On sait le pays du soleil levant habile lorsqu’il s’agit de manier les baguettes avec dextérité (et pas seulement sur le plan culinaire). Les souriantes nippones d’OoioO, portées par l’impressionnante Yoshimi P-We, illustre batteuse des Boredoms, en ont même fait leur principal atout. Derrière son immense kit, cet élégant petit bout de femme impressionne en multipliant les polyrythmies et roulements tribaux, servie avec en contrechamp par des guitares minimalistes dissonantes et des cris d’amazones nippones, langage exotique dont qui nous est, évidemment, totalement inconnu. Fascinant contraste entre cette section rythmique hyper technique et cette dynamique mélodique quasi primitive. Une joyeuse tribu cosmique, sorte de ESG sous perfusion LSD.

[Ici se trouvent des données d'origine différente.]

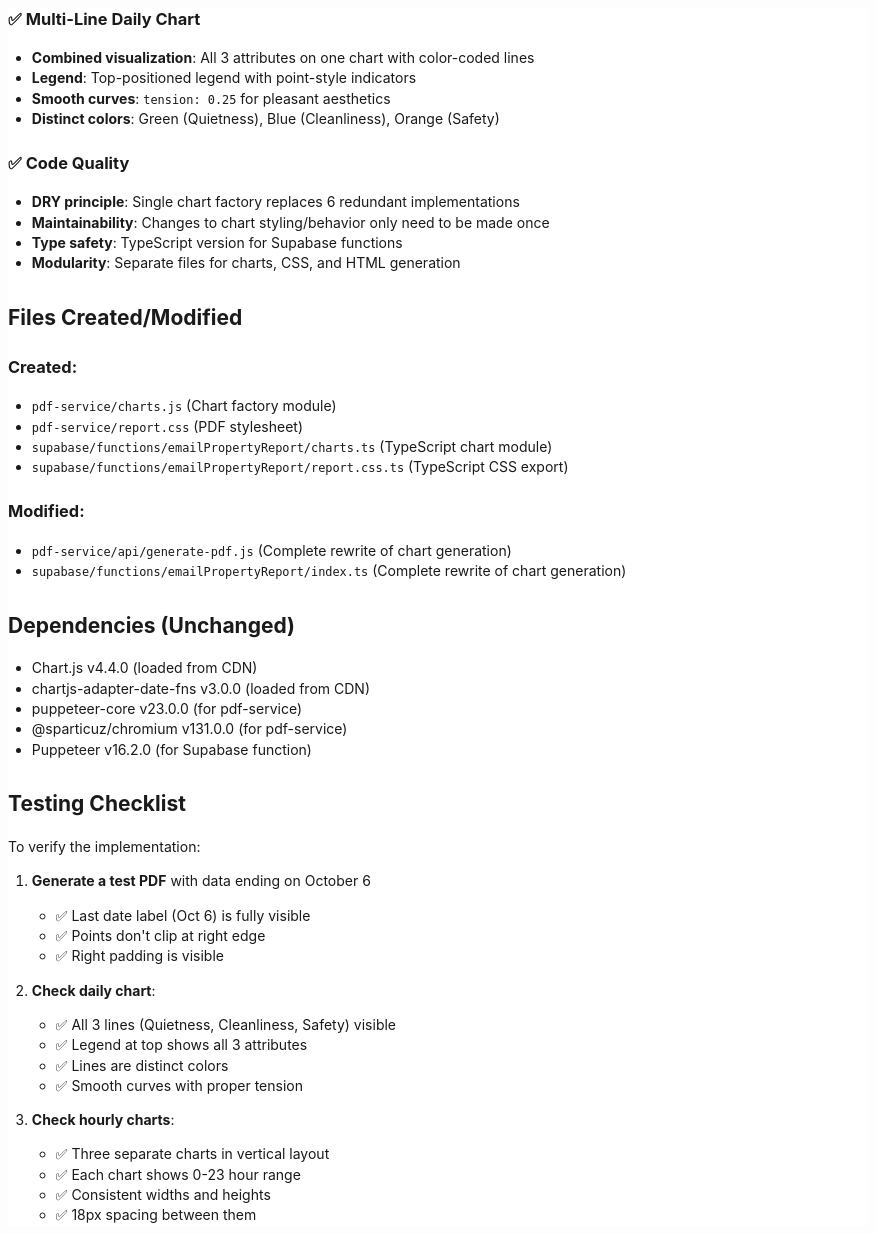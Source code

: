 ### ✅ Multi-Line Daily Chart
- **Combined visualization**: All 3 attributes on one chart with color-coded lines
- **Legend**: Top-positioned legend with point-style indicators
- **Smooth curves**: `tension: 0.25` for pleasant aesthetics
- **Distinct colors**: Green (Quietness), Blue (Cleanliness), Orange (Safety)

### ✅ Code Quality
- **DRY principle**: Single chart factory replaces 6 redundant implementations
- **Maintainability**: Changes to chart styling/behavior only need to be made once
- **Type safety**: TypeScript version for Supabase functions
- **Modularity**: Separate files for charts, CSS, and HTML generation

## Files Created/Modified

### Created:
- `pdf-service/charts.js` (Chart factory module)
- `pdf-service/report.css` (PDF stylesheet)
- `supabase/functions/emailPropertyReport/charts.ts` (TypeScript chart module)
- `supabase/functions/emailPropertyReport/report.css.ts` (TypeScript CSS export)

### Modified:
- `pdf-service/api/generate-pdf.js` (Complete rewrite of chart generation)
- `supabase/functions/emailPropertyReport/index.ts` (Complete rewrite of chart generation)

## Dependencies (Unchanged)
- Chart.js v4.4.0 (loaded from CDN)
- chartjs-adapter-date-fns v3.0.0 (loaded from CDN)
- puppeteer-core v23.0.0 (for pdf-service)
- @sparticuz/chromium v131.0.0 (for pdf-service)
- Puppeteer v16.2.0 (for Supabase function)

## Testing Checklist

To verify the implementation:

1. **Generate a test PDF** with data ending on October 6
   - ✅ Last date label (Oct 6) is fully visible
   - ✅ Points don't clip at right edge
   - ✅ Right padding is visible

2. **Check daily chart**:
   - ✅ All 3 lines (Quietness, Cleanliness, Safety) visible
   - ✅ Legend at top shows all 3 attributes
   - ✅ Lines are distinct colors
   - ✅ Smooth curves with proper tension

3. **Check hourly charts**:
   - ✅ Three separate charts in vertical layout
   - ✅ Each chart shows 0-23 hour range
   - ✅ Consistent widths and heights
   - ✅ 18px spacing between them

Son éminence Mark E. Smith se fait attendre, les organisateurs ont certainement redouté jusqu’à la dernière minute l’annulation de The Fall, le groupe étant coutumier du fait, et tout particulièrement en France. Il est onze heures, lorsque les lumières de la salle s’éteignent enfin. Un DJ fait son entrée, triture sur l’écran des vidéos de Jacques Brel et Black Sabbath durant les dix minutes les plus longues de la soirée. Finalement, les musiciens se décident à rejoindre un par un la scène, petite mise en scène qui prolonge encore l’arrivée du charismatique leader. Le parrain fait son entrée cinq minutes plus tard : un peu creusé par les années, le pas lent mais toujours étonnamment en verve, le tenancier et sa gouaille inimitable se chargent de faire le reste. Le « show » peut alors enfin commencer. Car les concerts de The Fall sont ainsi, c’est un véritable spectacle. Signe que le patron tient la barre, Mark E. Smith s’approche de l’ampli du guitariste et tourne les potards au maximum… le geste est évidemment calculé, comme jadis James Brown mimant l’épuisement, mais tout ce cirque est séduisant. Et puis quel plaisir de voir le chanteur caractériel balancer les gobelets de bière avec dédain sur la foule. Le groupe est, comme de tradition, constitué aux trois quarts de jeunes et vigoureux (voire baraqués pour la section rythmique) musiciens. The Fall marque 2011 enchaînera jusqu’à l’heure du dernier métro quelques inoxydables classiques de la période Grotesque, This Nation’s Saving Grace, avec tout de même une bonne préférence pour le dernier album, un excellent cru digne de sa légende. Ce soir là, Mark E. Smith l’était aussi.